The pericardial cavity is the potential space between the visceral pericardium (epicardium) and the parietal pericardium, normally containing 15-50 mL of serous pericardial fluid. The fibrous pericardium is the outermost inextensible layer. The pericardial sinuses — the transverse sinus (posterior to the aorta and pulmonary artery, anterior to the atria) and the oblique sinus (posterior to the left atrium, between the pulmonary veins) — are recesses within the pericardial cavity.
Pericardial effusion accumulates fluid in the pericardial cavity; the fibrous pericardium's inextensibility means that rapid accumulation (as in haemopericardium from aortic dissection or cardiac trauma) produces cardiac tamponade at lower volumes than slowly accumulating effusions.
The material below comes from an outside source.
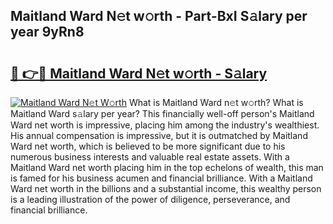 ## Maitland Ward N𝚎t w𝚘rth - Part-BxI S𝚊lary per year 9yRn8

# <h2><a href="http://gc0bhnd.nevu.top/?p=Maitland+Ward">🔗 👉🔴 Maitland Ward N𝚎t w𝚘rth - S𝚊lary</a></h2>

[![Maitland Ward N𝚎t W𝚘rth](https://i.imgur.com/Oavwk0R.jpeg)](http://gc0bhnd.nevu.top/?p=Maitland+Ward)
What is Maitland Ward n𝚎t w𝚘rth? What is Maitland Ward s𝚊lary per year?
This financially well-off person's Maitland Ward net worth is impressive, placing him among the industry's wealthiest. His annual compensation is impressive, but it is outmatched by Maitland Ward net worth, which is believed to be more significant due to his numerous business interests and valuable real estate assets. With a Maitland Ward net worth placing him in the top echelons of wealth, this man is famed for his business acumen and financial brilliance. With a Maitland Ward net worth in the billions and a substantial income, this wealthy person is a leading illustration of the power of diligence, perseverance, and financial brilliance.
Pericardiocentesis targets the left subxiphoid approach to enter the pericardial cavity safely. The transverse pericardial sinus posterior to the aorta and pulmonary artery is used by cardiac surgeons during coronary artery bypass surgery to pass tapes around these vessels for aortic cross-clamping.
Rapid haemopericardium from penetrating cardiac trauma or aortic dissection accumulates as little as 150-200 mL before the inextensible fibrous pericardium produces cardiac tamponade with Beck's triad of hypotension, elevated JVP, and muffled heart sounds; emergency pericardiocentesis or thoracotomy is required.